Reasons for Designation
Slight univallate hillforts are defined as enclosures of various shapes,
generally between 1ha and 10ha in size, situated on or close to hilltops and
defined by a single line of earthworks, the scale of which is relatively
small. They date to between the Late Bronze Age and Early Iron Age (eighth -
fifth centuries BC), the majority being used for 150 to 200 years prior to
their abandonment or reconstruction. Slight univallate hillforts have
generally been interpreted as stock enclosures, redistribution centres, places
of refuge and permanent settlements. The earthworks generally include a
rampart, narrow level berm, external ditch and counterscarp bank, while access
to the interior is usually provided by two entrances comprising either simple
gaps in the earthwork or an inturned rampart. Postholes revealed by excavation
indicate the occasional presence of portal gateways while more elaborate
features like overlapping ramparts and outworks are limited to only a few
examples. Internal features included timber or stone round houses; large
storage pits and hearths; scattered postholes, stakeholes and gullies; and
square or rectangular buildings supported by four to six posts, often
represented by postholes, and interpreted as raised granaries. Slight
univallate hillforts are rare with around 150 examples recorded nationally.
Although on a national scale the number is low, in Devon they comprise one of
the major classes of hillfort. In other areas where the distribution is
relatively dense, for example, Wessex, Sussex, the Cotswolds and the
Chilterns, hillforts belonging to a number of different classes occur within
the same region. Examples are also recorded in eastern England, the Welsh
Marches, central and southern England. In view of the rarity of slight
univallate hillforts and their importance in understanding the transition
between Bronze Age and Iron Age communities, all examples which survive
comparatively well and have potential for the recovery of further
archaeological remains are believed to be of national importance.

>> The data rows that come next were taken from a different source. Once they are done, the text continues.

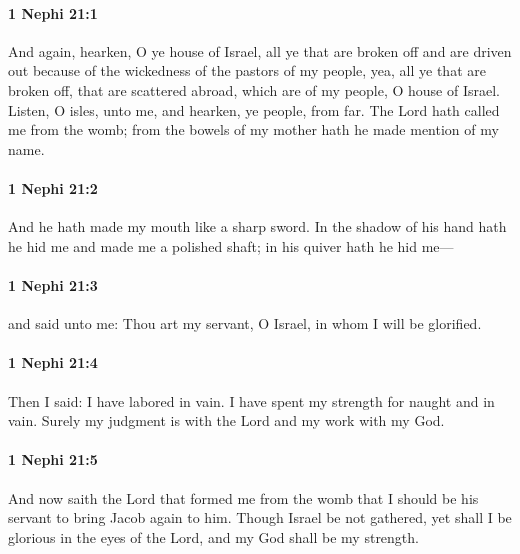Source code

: 		\paragraph{1 Nephi 21:1} %
			\label{1NEPHI-21-1}

			And again, hearken, O ye house of Israel,
			all ye that are broken off and are driven out
			because of the wickedness of the pastors of my people,
			yea, all ye that are broken off,
			that are scattered abroad,
			which are of my people, O house of Israel.
			Listen, O isles, unto me,
			and hearken, ye people, from far.
			The Lord hath called me from the womb;
			from the bowels of my mother hath he made mention of my name.

		\paragraph{1 Nephi 21:2} %
			\label{1NEPHI-21-2}

			And he hath made my mouth like a sharp sword.
			In the shadow of his hand hath he hid me
			and made me a polished shaft;
			in his quiver hath he hid me—

		\paragraph{1 Nephi 21:3} %
			\label{1NEPHI-21-3}

			and said unto me:
			Thou art my servant, O Israel,
			in whom I will be glorified.

		\paragraph{1 Nephi 21:4} %
			\label{1NEPHI-21-4}

			Then I said:
			I have labored in vain.
			I have spent my strength for naught and in vain.
			Surely my judgment is with the Lord
			and my work with my God.

		\paragraph{1 Nephi 21:5} %
			\label{1NEPHI-21-5}

			And now saith the Lord that formed me from the womb
			that I should be his servant to bring Jacob again to him.
			Though Israel be not gathered,
			yet shall I be glorious in the eyes of the Lord,
			and my God shall be my strength.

Despite some reduction by ploughing, Bulbury Camp slight univallate hillfort
survives comparatively well and is known to contain archaeological and
environmental evidence relating to the monument and the landscape in which it
was constructed. The monument is notable on account of its low lying position
and the presence of inturned entrance earthworks.
The monument includes a slight univallate hillfort known as Bulbury Camp,
situated on a low south facing spur, overlooking Poole Harbour. The hillfort
has a roughly circular interior with maximum dimensions of 220m from east to
west and 200m from north to south and occupies an area of about 3.5 ha. It is
enclosed by a single set of ramparts which include a bank and outer ditch. The
bank, which has been reduced by ploughing, is visible as an intermittent
earthwork 10m wide and about 0.5m high. The outer ditch has now become much
infilled, but it is visible as an intermittent depression between 0.2m to 0.4m
deep to the south, west and north. The north eastern area of the rampart is
partially overlain by a house and gardens at Higher Bulbury Farm. The site was
recorded by E Cunnington in 1884, when two pairs of entrances were noted to be
aligned north-south and east-west. The entrances to the east and west were
each associated with a pair of banks which curved into the interior of the
hillfort, each extending for about 24m. The position of the entrances has
since been obscured by ploughing although a possible remnant of a section of
curved bank has been recorded as a low earthwork within the eastern area of
the interior. The western entrance is partially marked by a short gap in the
bank, while the one to the south can be seen within a more general reduction
in the height of the bank. It is unknown which of the recorded entrances are
original, but those to the east and west are likely to represent early
Finds of pottery, metalwork and glass objects were made within the interior of
the hillfort during the late 19th century and suggest occupation during the
1st century AD. Many of the finds are now held at the Dorset County Museum.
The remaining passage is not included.